In modern aquaculture, maintaining optimal water quality is crucial for ensuring healthy fish growth and sustainable production. Environmental chemistry plays a vital role in understanding and managing the complex interactions of chemical parameters such as dissolved oxygen, pH, ammonia, nitrites, and heavy metals in aquaculture ponds. Integrating Internet of Things (IoT) technology into pond management offers a powerful solution for real-time monitoring and control of these water quality parameters.
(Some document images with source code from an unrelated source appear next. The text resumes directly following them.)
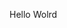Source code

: Hello Wolrd































































































































































































































































































































































































































































































































































































































































































































































































































































































































































































































































































































































































































































































































































































































































































































































































































































































































































































































































































































































































































































































































































































































































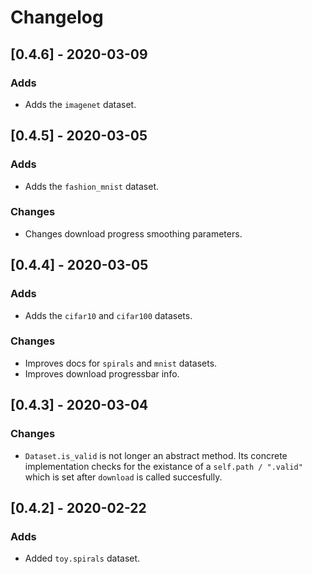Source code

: # Changelog

## [0.4.6] - 2020-03-09
### Adds
- Adds the `imagenet` dataset.

## [0.4.5] - 2020-03-05
### Adds
- Adds the `fashion_mnist` dataset.
### Changes
- Changes download progress smoothing parameters.


## [0.4.4] - 2020-03-05
### Adds
- Adds the `cifar10` and `cifar100` datasets.
### Changes
- Improves docs for `spirals` and `mnist` datasets.
- Improves download progressbar info.


## [0.4.3] - 2020-03-04
### Changes
- `Dataset.is_valid` is not longer an abstract method. Its concrete implementation checks for the existance of a `self.path / ".valid"` which is set after `download` is called succesfully.


## [0.4.2] - 2020-02-22
### Adds
- Added `toy.spirals` dataset.
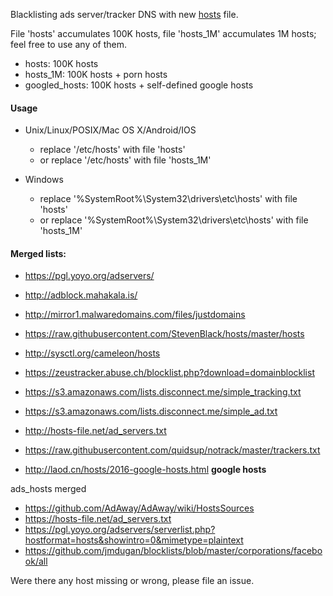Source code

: Blacklisting ads server/tracker DNS with new [hosts](https://en.wikipedia.org/wiki/Hosts_%28file%29) file.

File 'hosts' accumulates 100K hosts, file 'hosts_1M' accumulates 1M hosts; feel free to use any of them.

+ hosts: 100K hosts
+ hosts_1M: 100K hosts + porn hosts
+ googled_hosts: 100K hosts + self-defined google hosts

#### Usage

+ Unix/Linux/POSIX/Mac OS X/Android/IOS
    - replace '/etc/hosts' with file 'hosts'
    - or replace '/etc/hosts' with file 'hosts_1M'

+ Windows
    - replace '%SystemRoot%\System32\drivers\etc\hosts' with file 'hosts'
    - or replace '%SystemRoot%\System32\drivers\etc\hosts' with file 'hosts_1M'

#### Merged lists:

+ https://pgl.yoyo.org/adservers/
+ http://adblock.mahakala.is/
+ http://mirror1.malwaredomains.com/files/justdomains
+ https://raw.githubusercontent.com/StevenBlack/hosts/master/hosts
+ http://sysctl.org/cameleon/hosts
+ https://zeustracker.abuse.ch/blocklist.php?download=domainblocklist
+ https://s3.amazonaws.com/lists.disconnect.me/simple_tracking.txt
+ https://s3.amazonaws.com/lists.disconnect.me/simple_ad.txt
+ http://hosts-file.net/ad_servers.txt
+ https://raw.githubusercontent.com/quidsup/notrack/master/trackers.txt

+ http://laod.cn/hosts/2016-google-hosts.html __google hosts__

ads_hosts merged
+ https://github.com/AdAway/AdAway/wiki/HostsSources
+ https://hosts-file.net/ad_servers.txt
+ https://pgl.yoyo.org/adservers/serverlist.php?hostformat=hosts&showintro=0&mimetype=plaintext
+ https://github.com/jmdugan/blocklists/blob/master/corporations/facebook/all


Were there any host missing or wrong, please file an issue.




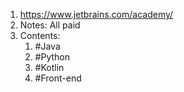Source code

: 1. https://www.jetbrains.com/academy/
2. Notes: All paid
3. Contents:
	1. #Java 
	2. #Python 
	3. #Kotlin 
	4. #Front-end 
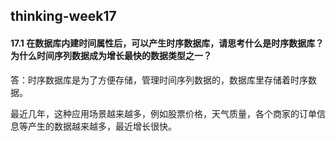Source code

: ## thinking-week17

#### 17.1 在数据库内建时间属性后，可以产生时序数据库，请思考什么是时序数据库？为什么时间序列数据成为增长最快的数据类型之一？

答：时序数据库是为了方便存储，管理时间序列数据的，数据库里存储着时序数据。

​		最近几年，这种应用场景越来越多，例如股票价格，天气质量，各个商家的订单信息等产生的数据越来越多，最近增长很快。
Using IoT-enabled sensors and wireless communication systems, farmers can continuously track environmental conditions, receive instant alerts about potential hazards, and automate interventions such as aeration or water exchange. This smart monitoring approach not only improves fish health and productivity but also enhances environmental sustainability by reducing chemical imbalances and minimizing resource waste in aquaculture ecosystems. Consequently, the combination of environmental chemistry and IoT technologies is transforming traditional aquaculture into an intelligent, data-driven practice.
The objective of this research is to track water quality parameters in tilapia ponds in Montería, Colombia, through real-time monitoring supported by IoT sensors. Moreover, the paper addresses the application of machine learning techniques for predicting and modelling water quality parameter correlations to provide a better and improved tool for aquaculture management. Using linear regression, correlation analysis,
and TFN models, this research adds to the rising body of knowledge on aquaculture sustainability improvement through enhanced water quality monitoring and predictive modelling.